Assignment: The response should consist of the records, reproduced exactly.
<<<<
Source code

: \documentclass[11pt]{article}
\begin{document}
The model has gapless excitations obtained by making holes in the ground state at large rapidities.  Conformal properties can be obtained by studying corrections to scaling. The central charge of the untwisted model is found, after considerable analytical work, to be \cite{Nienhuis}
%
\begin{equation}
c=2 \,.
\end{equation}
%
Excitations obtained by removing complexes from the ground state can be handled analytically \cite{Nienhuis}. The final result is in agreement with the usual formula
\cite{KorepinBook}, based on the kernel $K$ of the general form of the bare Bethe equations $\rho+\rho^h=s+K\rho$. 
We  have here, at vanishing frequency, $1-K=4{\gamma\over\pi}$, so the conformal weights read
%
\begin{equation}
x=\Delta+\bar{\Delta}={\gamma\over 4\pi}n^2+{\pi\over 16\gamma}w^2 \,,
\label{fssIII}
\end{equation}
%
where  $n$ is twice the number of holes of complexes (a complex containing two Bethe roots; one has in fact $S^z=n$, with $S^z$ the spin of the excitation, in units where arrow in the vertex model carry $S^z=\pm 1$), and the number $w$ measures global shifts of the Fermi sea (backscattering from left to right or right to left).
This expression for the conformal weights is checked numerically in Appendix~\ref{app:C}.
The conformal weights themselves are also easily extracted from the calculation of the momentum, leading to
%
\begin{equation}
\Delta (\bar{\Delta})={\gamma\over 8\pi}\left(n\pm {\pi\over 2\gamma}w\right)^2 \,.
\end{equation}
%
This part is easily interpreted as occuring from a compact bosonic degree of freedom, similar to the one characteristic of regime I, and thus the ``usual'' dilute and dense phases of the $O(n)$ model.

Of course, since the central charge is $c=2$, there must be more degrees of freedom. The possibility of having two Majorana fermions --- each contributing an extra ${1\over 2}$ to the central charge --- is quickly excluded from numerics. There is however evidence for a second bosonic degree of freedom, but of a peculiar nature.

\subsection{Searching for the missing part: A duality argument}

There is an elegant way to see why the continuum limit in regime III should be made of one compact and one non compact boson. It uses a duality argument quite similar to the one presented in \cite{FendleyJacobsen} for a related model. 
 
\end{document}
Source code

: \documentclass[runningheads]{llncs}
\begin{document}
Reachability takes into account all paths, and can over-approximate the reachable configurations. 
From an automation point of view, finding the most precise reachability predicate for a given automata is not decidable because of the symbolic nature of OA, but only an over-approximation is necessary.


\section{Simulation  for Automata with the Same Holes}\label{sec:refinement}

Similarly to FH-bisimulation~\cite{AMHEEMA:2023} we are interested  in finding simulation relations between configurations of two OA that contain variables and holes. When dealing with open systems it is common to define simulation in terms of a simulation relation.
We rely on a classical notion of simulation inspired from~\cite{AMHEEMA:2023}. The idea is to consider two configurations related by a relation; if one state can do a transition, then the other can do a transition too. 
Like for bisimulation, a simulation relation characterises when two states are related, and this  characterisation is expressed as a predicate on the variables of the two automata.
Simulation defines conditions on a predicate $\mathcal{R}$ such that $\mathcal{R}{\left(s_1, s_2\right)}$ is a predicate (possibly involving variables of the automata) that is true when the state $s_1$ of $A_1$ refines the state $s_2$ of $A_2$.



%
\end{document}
>>>>
Exercise answer:
Source code

: \documentclass[11pt]{article}
\begin{document}
The model has gapless excitations obtained by making holes in the ground state at large rapidities.  Conformal properties can be obtained by studying corrections to scaling. The central charge of the untwisted model is found, after considerable analytical work, to be \cite{Nienhuis}
%
\begin{equation}
c=2 \,.
\end{equation}
%
Excitations obtained by removing complexes from the ground state can be handled analytically \cite{Nienhuis}. The final result is in agreement with the usual formula
\cite{KorepinBook}, based on the kernel $K$ of the general form of the bare Bethe equations $\rho+\rho^h=s+K\rho$. 
We  have here, at vanishing frequency, $1-K=4{\gamma\over\pi}$, so the conformal weights read
%
\begin{equation}
x=\Delta+\bar{\Delta}={\gamma\over 4\pi}n^2+{\pi\over 16\gamma}w^2 \,,
\label{fssIII}
\end{equation}
%
where  $n$ is twice the number of holes of complexes (a complex containing two Bethe roots; one has in fact $S^z=n$, with $S^z$ the spin of the excitation, in units where arrow in the vertex model carry $S^z=\pm 1$), and the number $w$ measures global shifts of the Fermi sea (backscattering from left to right or right to left).
This expression for the conformal weights is checked numerically in Appendix~\ref{app:C}.
The conformal weights themselves are also easily extracted from the calculation of the momentum, leading to
%
\begin{equation}
\Delta (\bar{\Delta})={\gamma\over 8\pi}\left(n\pm {\pi\over 2\gamma}w\right)^2 \,.
\end{equation}
%
This part is easily interpreted as occuring from a compact bosonic degree of freedom, similar to the one characteristic of regime I, and thus the ``usual'' dilute and dense phases of the $O(n)$ model.

Of course, since the central charge is $c=2$, there must be more degrees of freedom. The possibility of having two Majorana fermions --- each contributing an extra ${1\over 2}$ to the central charge --- is quickly excluded from numerics. There is however evidence for a second bosonic degree of freedom, but of a peculiar nature.

\subsection{Searching for the missing part: A duality argument}

There is an elegant way to see why the continuum limit in regime III should be made of one compact and one non compact boson. It uses a duality argument quite similar to the one presented in \cite{FendleyJacobsen} for a related model. 
 
\end{document}
Source code

: \documentclass[runningheads]{llncs}
\begin{document}
Reachability takes into account all paths, and can over-approximate the reachable configurations. 
From an automation point of view, finding the most precise reachability predicate for a given automata is not decidable because of the symbolic nature of OA, but only an over-approximation is necessary.


\section{Simulation  for Automata with the Same Holes}\label{sec:refinement}

Similarly to FH-bisimulation~\cite{AMHEEMA:2023} we are interested  in finding simulation relations between configurations of two OA that contain variables and holes. When dealing with open systems it is common to define simulation in terms of a simulation relation.
We rely on a classical notion of simulation inspired from~\cite{AMHEEMA:2023}. The idea is to consider two configurations related by a relation; if one state can do a transition, then the other can do a transition too. 
Like for bisimulation, a simulation relation characterises when two states are related, and this  characterisation is expressed as a predicate on the variables of the two automata.
Simulation defines conditions on a predicate $\mathcal{R}$ such that $\mathcal{R}{\left(s_1, s_2\right)}$ is a predicate (possibly involving variables of the automata) that is true when the state $s_1$ of $A_1$ refines the state $s_2$ of $A_2$.



%
\end{document}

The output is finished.